I wouldn’t think that David Brooks, who brought us the term “Bobo” to categorize and cut down to size our current cultural elite, would have too much good to say about suburban culture in America. Well, I was wrong. His essay in the Atlantic Online is a gratifying read, and a bit of a comeuppance for me, a born-and-bred suburbanite who at times is pretentiously disdainful of all things ‘burban.
Of course, Brooks can’t resist a wink to the standard critics of suburban commercial blandness that passes for culture:
“here and there you see little ribbons of green fairways, with country-club communities clustered around them like reeds around ponds-tile-roofed McMansions with mouse-pad lawns and little blue dots where the backyard spas are. Along the nearby roadways you can see massive two-tier malls. In the front tier are strings of chain restaurants that, if they merged, could form Chili’s Olive Garden Outback Cantina, serving enough chicken wings to fill a canyon. In the back tier a line of megastores stretches out like a parade of pachyderms: Target, Petsmart, OfficeMax, Lowe’s, and Barnes & Noble. Cutting diagonally across the empty parking spaces in between are ninety-eight-pound women in aerobics outfits steering 4,000-pound SUVs (these days, the smaller the woman, the bigger the car). If a modern Pied Piper came down to round up all the kids, it would be called The Gathering of Ashleys, and hundreds of cheerful ten-year-old girls would pour out of the Gaps and Abercrombies and Wal-Marts, drawn by the piping of Britney Spears. They’d have their peach tank tops, their 2 Grrrls brand strawberry-scented spritz, and their pink backpacks, and they’d be led, mesmerized, to soccer practice.”

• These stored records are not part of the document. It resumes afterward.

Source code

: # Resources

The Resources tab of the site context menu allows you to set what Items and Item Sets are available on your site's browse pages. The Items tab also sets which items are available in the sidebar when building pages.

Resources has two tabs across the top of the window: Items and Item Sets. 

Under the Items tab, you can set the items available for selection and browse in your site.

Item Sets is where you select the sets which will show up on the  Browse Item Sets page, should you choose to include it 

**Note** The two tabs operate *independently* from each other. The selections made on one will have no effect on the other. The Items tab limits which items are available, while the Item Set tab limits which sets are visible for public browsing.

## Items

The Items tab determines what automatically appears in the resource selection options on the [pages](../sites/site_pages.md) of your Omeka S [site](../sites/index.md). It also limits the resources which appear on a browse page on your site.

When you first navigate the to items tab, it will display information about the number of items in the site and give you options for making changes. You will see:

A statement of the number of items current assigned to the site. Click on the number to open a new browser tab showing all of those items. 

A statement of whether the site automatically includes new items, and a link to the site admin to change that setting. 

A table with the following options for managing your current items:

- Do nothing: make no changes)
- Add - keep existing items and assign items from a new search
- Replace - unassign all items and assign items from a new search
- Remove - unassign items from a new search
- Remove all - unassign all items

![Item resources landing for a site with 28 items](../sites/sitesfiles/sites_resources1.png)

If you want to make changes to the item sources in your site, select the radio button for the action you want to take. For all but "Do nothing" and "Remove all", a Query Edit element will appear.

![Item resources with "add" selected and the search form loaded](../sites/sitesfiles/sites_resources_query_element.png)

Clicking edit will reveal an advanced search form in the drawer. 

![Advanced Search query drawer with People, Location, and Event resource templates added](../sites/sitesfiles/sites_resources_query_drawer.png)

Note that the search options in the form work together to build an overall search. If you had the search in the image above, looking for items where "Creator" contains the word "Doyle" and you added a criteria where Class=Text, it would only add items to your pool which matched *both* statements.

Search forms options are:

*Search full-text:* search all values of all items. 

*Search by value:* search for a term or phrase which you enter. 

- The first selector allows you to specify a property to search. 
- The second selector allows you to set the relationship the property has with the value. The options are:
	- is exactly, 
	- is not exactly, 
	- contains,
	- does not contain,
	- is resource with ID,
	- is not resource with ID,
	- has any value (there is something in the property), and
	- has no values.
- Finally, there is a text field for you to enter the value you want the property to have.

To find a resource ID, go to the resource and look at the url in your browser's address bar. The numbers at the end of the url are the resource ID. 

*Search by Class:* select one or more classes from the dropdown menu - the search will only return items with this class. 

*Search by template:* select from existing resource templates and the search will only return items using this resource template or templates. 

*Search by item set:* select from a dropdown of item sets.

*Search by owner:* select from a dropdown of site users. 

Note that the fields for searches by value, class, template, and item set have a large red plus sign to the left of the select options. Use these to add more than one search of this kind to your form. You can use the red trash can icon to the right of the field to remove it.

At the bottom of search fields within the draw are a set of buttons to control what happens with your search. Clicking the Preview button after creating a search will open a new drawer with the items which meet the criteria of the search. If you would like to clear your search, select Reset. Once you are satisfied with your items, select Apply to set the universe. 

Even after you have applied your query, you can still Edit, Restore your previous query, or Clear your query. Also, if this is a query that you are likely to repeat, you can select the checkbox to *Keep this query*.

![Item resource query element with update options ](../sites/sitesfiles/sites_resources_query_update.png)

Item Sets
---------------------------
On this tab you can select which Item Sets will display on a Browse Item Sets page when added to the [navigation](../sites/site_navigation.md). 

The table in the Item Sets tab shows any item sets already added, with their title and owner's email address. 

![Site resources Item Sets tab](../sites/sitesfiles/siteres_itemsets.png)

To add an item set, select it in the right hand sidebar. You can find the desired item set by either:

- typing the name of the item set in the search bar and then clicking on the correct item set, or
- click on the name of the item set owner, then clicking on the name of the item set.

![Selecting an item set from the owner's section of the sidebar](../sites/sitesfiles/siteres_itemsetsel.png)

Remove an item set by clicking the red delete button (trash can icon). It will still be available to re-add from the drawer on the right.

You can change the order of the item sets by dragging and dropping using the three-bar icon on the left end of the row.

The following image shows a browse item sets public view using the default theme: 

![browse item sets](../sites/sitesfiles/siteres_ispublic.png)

But his thesis is a positive one:
“America is perpetually on the brink of being corrupted by its own affluence-but only on the brink. We are less shallow than we appear. If you fly over Scottsdale, Arizona, you fly over homes owned by people who slogged their way through medical school and ER duty, or negotiated the booms and crashes of the high-tech industry, or handled a management team or a lifetime of divorce cases. They look stupid puttering around the fairways in their golf shorts, but they usually have something interesting to tell about their pasts. If we could understand how the lives they have lived have inculcated the virtues we admire, I think we would begin to appreciate that this nation has achieved a paradoxical and inexplicable condition: suburban greatness.”